Output only the lines below from the one holding "### Reporting new issues" down to the one holding "# COARefTime.COARefTime constructor", both end lines included and every picture dropped.

··· INPUT ···

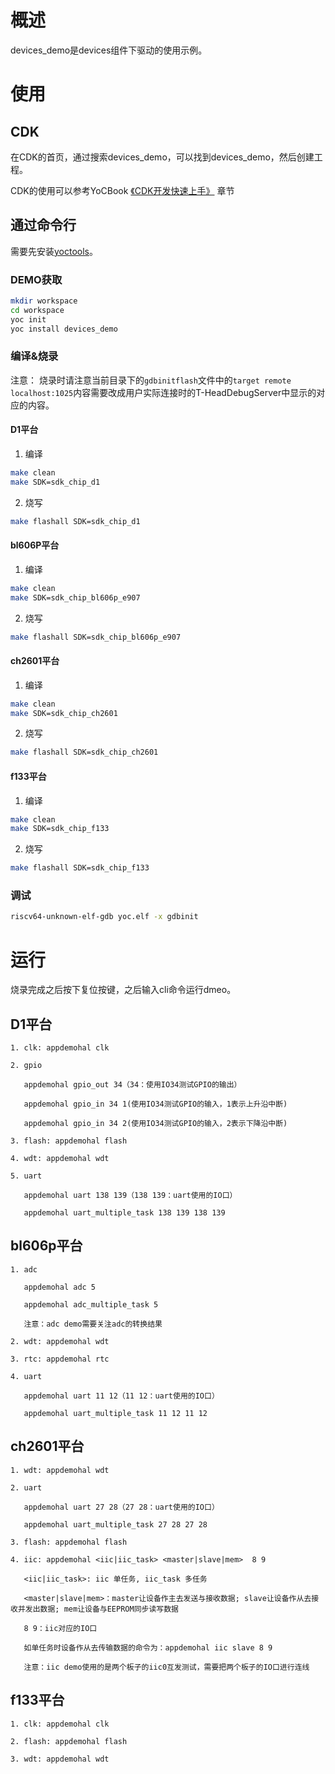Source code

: # 概述
devices_demo是devices组件下驱动的使用示例。

# 使用
## CDK
在CDK的首页，通过搜索devices_demo，可以找到devices_demo，然后创建工程。

CDK的使用可以参考YoCBook [《CDK开发快速上手》](https://yoc.docs.t-head.cn/yocbook/Chapter2-%E5%BF%AB%E9%80%9F%E4%B8%8A%E6%89%8B%E6%8C%87%E5%BC%95/%E4%BD%BF%E7%94%A8CDK%E5%BC%80%E5%8F%91%E5%BF%AB%E9%80%9F%E4%B8%8A%E6%89%8B.html) 章节

## 通过命令行
需要先安装[yoctools](https://yoc.docs.t-head.cn/yocbook/Chapter2-%E5%BF%AB%E9%80%9F%E4%B8%8A%E6%89%8B%E6%8C%87%E5%BC%95/YocTools.html)。

### DEMO获取

```bash
mkdir workspace
cd workspace
yoc init
yoc install devices_demo
```

### 编译&烧录

注意：
    烧录时请注意当前目录下的`gdbinitflash`文件中的`target remote localhost:1025`内容需要改成用户实际连接时的T-HeadDebugServer中显示的对应的内容。

#### D1平台

1. 编译

```bash
make clean
make SDK=sdk_chip_d1
```

2. 烧写

```bash
make flashall SDK=sdk_chip_d1
```

#### bl606P平台

1. 编译

```bash
make clean
make SDK=sdk_chip_bl606p_e907
```

2. 烧写

```bash
make flashall SDK=sdk_chip_bl606p_e907
```

#### ch2601平台

1. 编译

```bash
make clean
make SDK=sdk_chip_ch2601
```

2. 烧写

```bash
make flashall SDK=sdk_chip_ch2601
```

#### f133平台

1. 编译

```bash
make clean
make SDK=sdk_chip_f133
```

2. 烧写

```bash
make flashall SDK=sdk_chip_f133
```

### 调试

```bash
riscv64-unknown-elf-gdb yoc.elf -x gdbinit
```

# 运行
烧录完成之后按下复位按键，之后输入cli命令运行dmeo。

## D1平台

```cli
1. clk: appdemohal clk

2. gpio

   appdemohal gpio_out 34（34：使用IO34测试GPIO的输出）

   appdemohal gpio_in 34 1(使用IO34测试GPIO的输入，1表示上升沿中断)

   appdemohal gpio_in 34 2(使用IO34测试GPIO的输入，2表示下降沿中断)

3. flash: appdemohal flash

4. wdt: appdemohal wdt

5. uart

   appdemohal uart 138 139（138 139：uart使用的IO口）

   appdemohal uart_multiple_task 138 139 138 139
```

## bl606p平台

```cli
1. adc

   appdemohal adc 5

   appdemohal adc_multiple_task 5

   注意：adc demo需要关注adc的转换结果

2. wdt: appdemohal wdt

3. rtc: appdemohal rtc

4. uart

   appdemohal uart 11 12（11 12：uart使用的IO口）

   appdemohal uart_multiple_task 11 12 11 12
```

## ch2601平台

```cli
1. wdt: appdemohal wdt

2. uart

   appdemohal uart 27 28（27 28：uart使用的IO口）

   appdemohal uart_multiple_task 27 28 27 28

3. flash: appdemohal flash

4. iic: appdemohal <iic|iic_task> <master|slave|mem>  8 9

   <iic|iic_task>: iic 单任务, iic_task 多任务

   <master|slave|mem>：master让设备作主去发送与接收数据; slave让设备作从去接收并发出数据; mem让设备与EEPROM同步读写数据

   8 9：iic对应的IO口

   如单任务时设备作从去传输数据的命令为：appdemohal iic slave 8 9

   注意：iic demo使用的是两个板子的iic0互发测试，需要把两个板子的IO口进行连线
```

## f133平台

```cli
1. clk: appdemohal clk

2. flash: appdemohal flash

3. wdt: appdemohal wdt
```
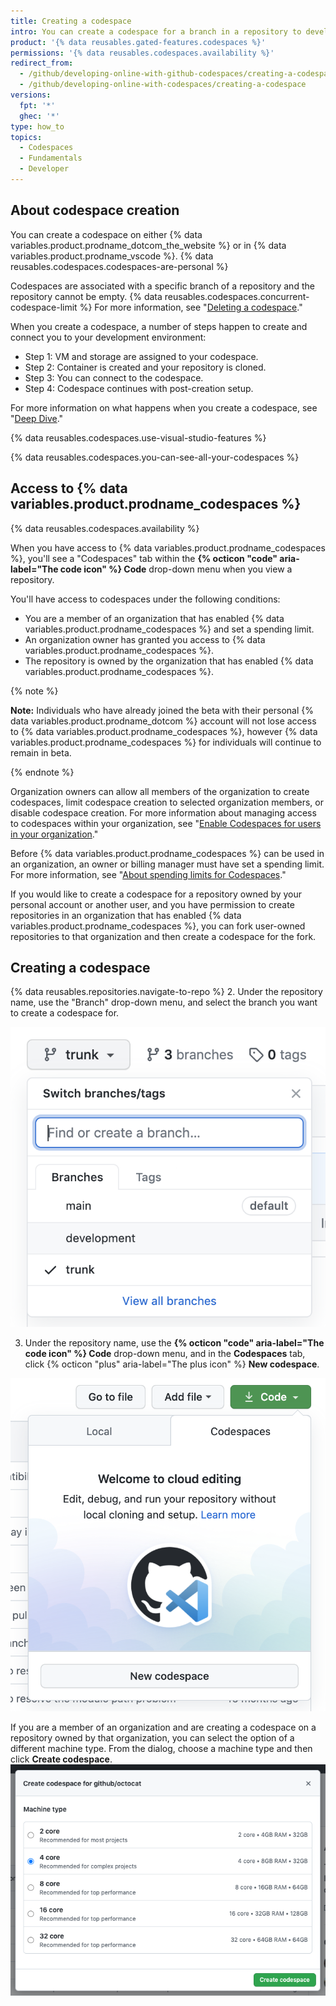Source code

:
 ```yaml
---
title: Creating a codespace
intro: You can create a codespace for a branch in a repository to develop online.
product: '{% data reusables.gated-features.codespaces %}'
permissions: '{% data reusables.codespaces.availability %}'
redirect_from:
  - /github/developing-online-with-github-codespaces/creating-a-codespace
  - /github/developing-online-with-codespaces/creating-a-codespace
versions:
  fpt: '*'
  ghec: '*'
type: how_to
topics:
  - Codespaces
  - Fundamentals
  - Developer
---
```


## About codespace creation

You can create a codespace on either {% data variables.product.prodname_dotcom_the_website %} or in {% data variables.product.prodname_vscode %}. {% data reusables.codespaces.codespaces-are-personal %}

Codespaces are associated with a specific branch of a repository and the repository cannot be empty. {% data reusables.codespaces.concurrent-codespace-limit %} For more information, see "[Deleting a codespace](/github/developing-online-with-codespaces/deleting-a-codespace)."


When you create a codespace, a number of steps happen to create and connect you to your development environment:

- Step 1: VM and storage are assigned to your codespace.
- Step 2: Container is created and your repository is cloned.
- Step 3: You can connect to the codespace.
- Step 4: Codespace continues with post-creation setup.

For more information on what happens when you create a codespace, see "[Deep Dive](/codespaces/getting-started/deep-dive)."

{% data reusables.codespaces.use-visual-studio-features %}

{% data reusables.codespaces.you-can-see-all-your-codespaces %}

## Access to {% data variables.product.prodname_codespaces %}

{% data reusables.codespaces.availability %}

When you have access to {% data variables.product.prodname_codespaces %}, you'll see a "Codespaces" tab within the **{% octicon "code" aria-label="The code icon" %} Code** drop-down menu when you view a repository.

You'll have access to codespaces under the following conditions:

* You are a member of an organization that has enabled {% data variables.product.prodname_codespaces %} and set a spending limit.
* An organization owner has granted you access to {% data variables.product.prodname_codespaces %}.
* The repository is owned by the organization that has enabled {% data variables.product.prodname_codespaces %}.

{% note %}

**Note:** Individuals who have already joined the beta with their personal {% data variables.product.prodname_dotcom %} account will not lose access to {% data variables.product.prodname_codespaces %}, however {% data variables.product.prodname_codespaces %} for individuals will continue to remain in beta.

{% endnote %}

Organization owners can allow all members of the organization to create codespaces, limit codespace creation to selected organization members, or disable codespace creation. For more information about managing access to codespaces within your organization, see "[Enable Codespaces for users in your organization](/codespaces/managing-codespaces-for-your-organization/enabling-codespaces-for-your-organization#enable-codespaces-for-users-in-your-organization)."

Before {% data variables.product.prodname_codespaces %} can be used in an organization, an owner or billing manager must have set a spending limit. For more information, see "[About spending limits for Codespaces](/billing/managing-billing-for-github-codespaces/managing-spending-limits-for-codespaces#about-spending-limits-for-codespaces)."

If you would like to create a codespace for a repository owned by your personal account or another user, and you have permission to create repositories in an organization that has enabled {% data variables.product.prodname_codespaces %}, you can fork user-owned repositories to that organization and then create a codespace for the fork. 

## Creating a codespace

{% data reusables.repositories.navigate-to-repo %}
2. Under the repository name, use the "Branch" drop-down menu, and select the branch you want to create a codespace for.

  ![Branch drop-down menu](/assets/images/help/codespaces/branch-drop-down.png)

3. Under the repository name, use the **{% octicon "code" aria-label="The code icon" %} Code** drop-down menu, and in the **Codespaces** tab, click {% octicon "plus" aria-label="The plus icon" %} **New codespace**.

  ![New codespace button](/assets/images/help/codespaces/new-codespace-button.png)

   If you are a member of an organization and are creating a codespace on a repository owned by that organization, you can select the option of a different machine type. From the dialog, choose a machine type and then click **Create codespace**.
     ![Machine type choice](/assets/images/help/codespaces/choose-custom-machine-type.png)
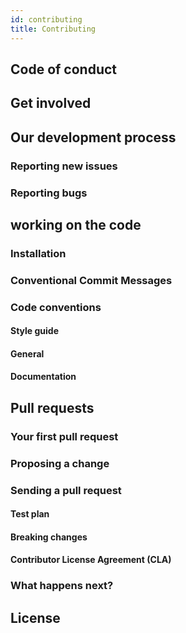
 ```yaml
---
id: contributing
title: Contributing
---
```


## Code of conduct

## Get involved

## Our development process
### Reporting new issues
### Reporting bugs

## working on the code
### Installation
### Conventional Commit Messages
### Code conventions
#### Style guide
#### General
#### Documentation

## Pull requests
### Your first pull request
### Proposing a change
### Sending a pull request
#### Test plan
#### Breaking changes
#### Contributor License Agreement (CLA)
### What happens next?

## License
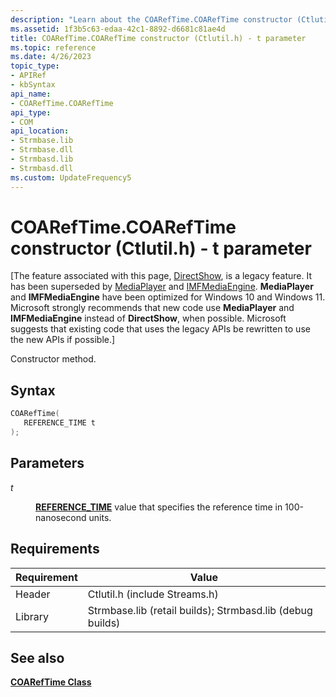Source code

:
```yaml
---
description: "Learn about the COARefTime.COARefTime constructor (Ctlutil.h) method. This method uses the 't' parameter."
ms.assetid: 1f3b5c63-edaa-42c1-8892-d6681c81ae4d
title: COARefTime.COARefTime constructor (Ctlutil.h) - t parameter
ms.topic: reference
ms.date: 4/26/2023
topic_type: 
- APIRef
- kbSyntax
api_name: 
- COARefTime.COARefTime
api_type: 
- COM
api_location: 
- Strmbase.lib
- Strmbase.dll
- Strmbasd.lib
- Strmbasd.dll
ms.custom: UpdateFrequency5
---
```


# COARefTime.COARefTime constructor (Ctlutil.h) - t parameter

\[The feature associated with this page, [DirectShow](/windows/win32/directshow/directshow), is a legacy feature. It has been superseded by [MediaPlayer](/uwp/api/Windows.Media.Playback.MediaPlayer) and [IMFMediaEngine](/windows/win32/api/mfmediaengine/nn-mfmediaengine-imfmediaengine). **MediaPlayer** and **IMFMediaEngine** have been optimized for Windows 10 and Windows 11. Microsoft strongly recommends that new code use **MediaPlayer** and **IMFMediaEngine** instead of **DirectShow**, when possible. Microsoft suggests that existing code that uses the legacy APIs be rewritten to use the new APIs if possible.\]

Constructor method.

## Syntax


```C++
COARefTime(
   REFERENCE_TIME t
);
```



## Parameters

<dl> <dt>

*t* 
</dt> <dd>

[**REFERENCE\_TIME**](reference-time.md) value that specifies the reference time in 100-nanosecond units.

</dd> </dl>

## Requirements

| Requirement                   | Value                                                                                                                                                                                           |
|--------------------|--------------------------------------------------------------------------------------------------------------------------------------------------------------------------------------------|
| Header  | Ctlutil.h (include Streams.h)                                                                                   |
| Library | Strmbase.lib (retail builds); Strmbasd.lib (debug builds) |

## See also

<dl> <dt>

[**COARefTime Class**](coareftime.md)
</dt> </dl>

 

 




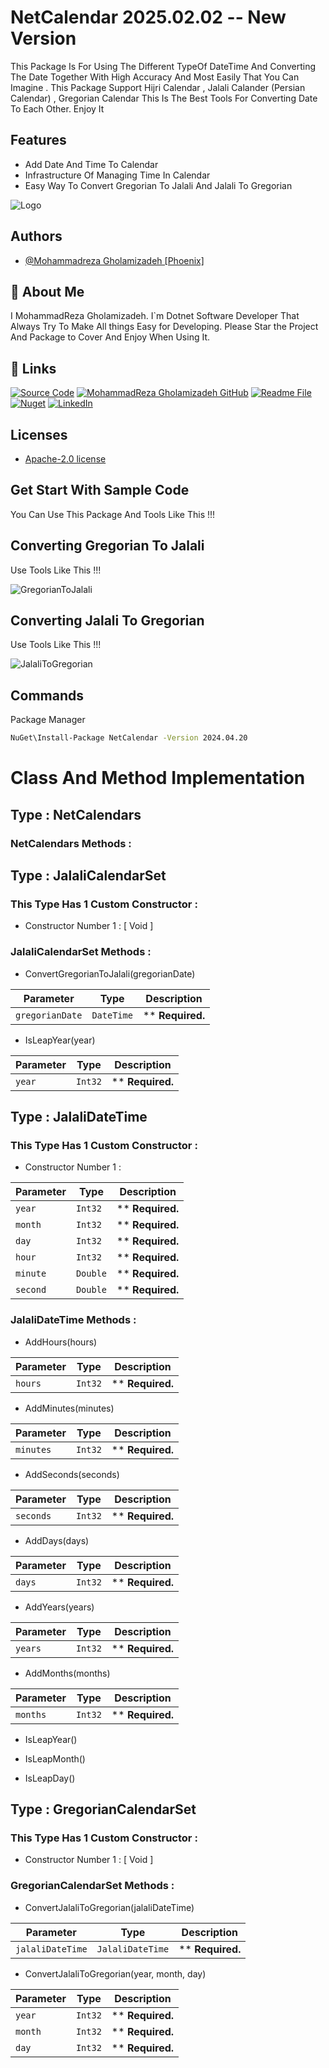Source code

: # NetCalendar 2025.02.02 -- New Version 
This Package Is For Using The Different TypeOf DateTime And Converting The Date Together With High Accuracy And Most Easily That You Can Imagine . This Package Support Hijri Calendar , Jalali Calander (Persian Calendar) , Gregorian Calendar
This Is The Best Tools For Converting Date To Each Other. Enjoy It

## Features
- Add Date And Time To Calendar
- Infrastructure Of Managing Time In Calendar
- Easy Way To Convert Gregorian To Jalali And Jalali To Gregorian

![Logo](https://raw.githubusercontent.com/MohammadRezaGholamizadeh/NetCalendar/main/ReadmeCreator/Files/NetCalendar.png)

## Authors
- [@Mohammadreza Gholamizadeh [Phoenix]](https://github.com/MohammadRezaGholamizadeh)
## 🚀 About Me
I MohammadReza Gholamizadeh. I`m Dotnet Software Developer That Always Try To Make All things Easy for Developing. Please Star the Project And Package to Cover And Enjoy When Using It.

## 🔗 Links
[![Source Code](https://img.shields.io/badge/Source_Code-000?style=for-the-badge&logo=github&logoColor=white)](https://github.com/MohammadRezaGholamizadeh/NetCalendar/tree/main)
[![MohammadReza Gholamizadeh GitHub](https://img.shields.io/badge/MohammadReza_Gholamizadeh_GitHub-000?style=for-the-badge&logo=github&logoColor=white)](https://github.com/MohammadRezaGholamizadeh)
[![Readme File](https://img.shields.io/badge/Readme_File-000?style=for-the-badge&logo=github&logoColor=white)](https://github.com/MohammadRezaGholamizadeh/NetCalendar/blob/main/README.md)
[![Nuget](https://img.shields.io/badge/Nuget-4974a5?style=for-the-badge&logo=nuget&logoColor=white)](https://www.nuget.org/profiles/MohammadrezaGholamizadeh_Phoenix)
[![LinkedIn](https://img.shields.io/badge/LinkedIn-0A66C2?style=for-the-badge&logo=linkedin&logoColor=white)](https://www.linkedin.com/in/mohammadreza-gholamizadeh-b94b1521b/)

## Licenses
* [Apache-2.0 license](https://github.com/MohammadRezaGholamizadeh/NetCalendar/blob/main/LICENSE)

## Get Start With Sample Code
You Can Use This Package And Tools Like This !!!

## Converting Gregorian To Jalali
Use Tools Like This !!!

![GregorianToJalali](https://raw.githubusercontent.com/MohammadRezaGholamizadeh/NetCalendar/refs/heads/dev/ReadmeCreator/Files/JalaliToGregorian.png)

## Converting Jalali To Gregorian
Use Tools Like This !!!

![JalaliToGregorian](https://raw.githubusercontent.com/MohammadRezaGholamizadeh/NetCalendar/refs/heads/dev/ReadmeCreator/Files/JalaliToGregorian.png)

## Commands
Package Manager
```bash
NuGet\Install-Package NetCalendar -Version 2024.04.20
```

# Class And Method Implementation
## Type : NetCalendars
### NetCalendars Methods : 


## Type : JalaliCalendarSet
### This Type Has 1 Custom Constructor : 
* Constructor Number 1 : [ Void ] 

### JalaliCalendarSet Methods : 

* ConvertGregorianToJalali(gregorianDate)

| Parameter | Type     | Description                |
| -------- | ------- | ------------------------- |
| `gregorianDate` | `DateTime` | ** **Required.**                      |

* IsLeapYear(year)

| Parameter | Type     | Description                |
| -------- | ------- | ------------------------- |
| `year` | `Int32` | ** **Required.**                      |


## Type : JalaliDateTime
### This Type Has 1 Custom Constructor : 
* Constructor Number 1 : 

| Parameter | Type     | Description                |
| -------- | ------- | ------------------------- |
| `year` | `Int32` | ** **Required.**                    |
| `month` | `Int32` | ** **Required.**                    |
| `day` | `Int32` | ** **Required.**                    |
| `hour` | `Int32` | ** **Required.**                    |
| `minute` | `Double` | ** **Required.**                    |
| `second` | `Double` | ** **Required.**                    |

### JalaliDateTime Methods : 

* AddHours(hours)

| Parameter | Type     | Description                |
| -------- | ------- | ------------------------- |
| `hours` | `Int32` | ** **Required.**                      |

* AddMinutes(minutes)

| Parameter | Type     | Description                |
| -------- | ------- | ------------------------- |
| `minutes` | `Int32` | ** **Required.**                      |

* AddSeconds(seconds)

| Parameter | Type     | Description                |
| -------- | ------- | ------------------------- |
| `seconds` | `Int32` | ** **Required.**                      |

* AddDays(days)

| Parameter | Type     | Description                |
| -------- | ------- | ------------------------- |
| `days` | `Int32` | ** **Required.**                      |

* AddYears(years)

| Parameter | Type     | Description                |
| -------- | ------- | ------------------------- |
| `years` | `Int32` | ** **Required.**                      |

* AddMonths(months)

| Parameter | Type     | Description                |
| -------- | ------- | ------------------------- |
| `months` | `Int32` | ** **Required.**                      |

* IsLeapYear()


* IsLeapMonth()


* IsLeapDay()


## Type : GregorianCalendarSet
### This Type Has 1 Custom Constructor : 
* Constructor Number 1 : [ Void ] 
### GregorianCalendarSet Methods : 

* ConvertJalaliToGregorian(jalaliDateTime)

| Parameter | Type     | Description                |
| -------- | ------- | ------------------------- |
| `jalaliDateTime` | `JalaliDateTime` | ** **Required.**                      |

* ConvertJalaliToGregorian(year, month, day)

| Parameter | Type     | Description                |
| -------- | ------- | ------------------------- |
| `year` | `Int32` | ** **Required.**                      |
| `month` | `Int32` | ** **Required.**                      |
| `day` | `Int32` | ** **Required.**                      |


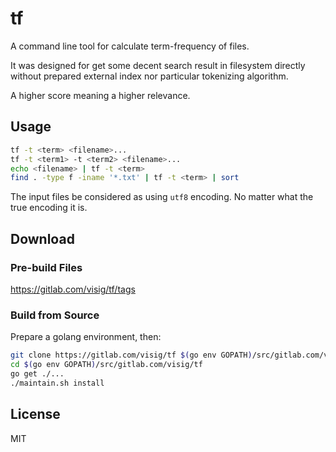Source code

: # tf

A command line tool for calculate term-frequency of files.

It was designed for get some decent search result in filesystem directly without prepared external index nor particular tokenizing algorithm.

A higher score meaning a higher relevance.



## Usage

```bash
tf -t <term> <filename>...
tf -t <term1> -t <term2> <filename>...
echo <filename> | tf -t <term>
find . -type f -iname '*.txt' | tf -t <term> | sort
```

The input files be considered as using `utf8` encoding. No matter what the true encoding it is.



## Download

### Pre-build Files

<https://gitlab.com/visig/tf/tags>



### Build from Source

Prepare a golang environment, then:

```bash
git clone https://gitlab.com/visig/tf $(go env GOPATH)/src/gitlab.com/visig/tf
cd $(go env GOPATH)/src/gitlab.com/visig/tf
go get ./...
./maintain.sh install
```


## License

MIT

···

→ ANSWER BOX:
### Reporting new issues
### Reporting bugs

## working on the code
### Installation
### Conventional Commit Messages
### Code conventions
#### Style guide
#### General
#### Documentation

## Pull requests
### Your first pull request
### Proposing a change
### Sending a pull request
#### Test plan
#### Breaking changes
#### Contributor License Agreement (CLA)
### What happens next?

## License
Source code

:
```yaml
---
description: "Learn about the COARefTime.COARefTime constructor (Ctlutil.h) method. This method uses the 't' parameter."
ms.assetid: 1f3b5c63-edaa-42c1-8892-d6681c81ae4d
title: COARefTime.COARefTime constructor (Ctlutil.h) - t parameter
ms.topic: reference
ms.date: 4/26/2023
topic_type: 
- APIRef
- kbSyntax
api_name: 
- COARefTime.COARefTime
api_type: 
- COM
api_location: 
- Strmbase.lib
- Strmbase.dll
- Strmbasd.lib
- Strmbasd.dll
ms.custom: UpdateFrequency5
---
```


# COARefTime.COARefTime constructor (Ctlutil.h) - t parameter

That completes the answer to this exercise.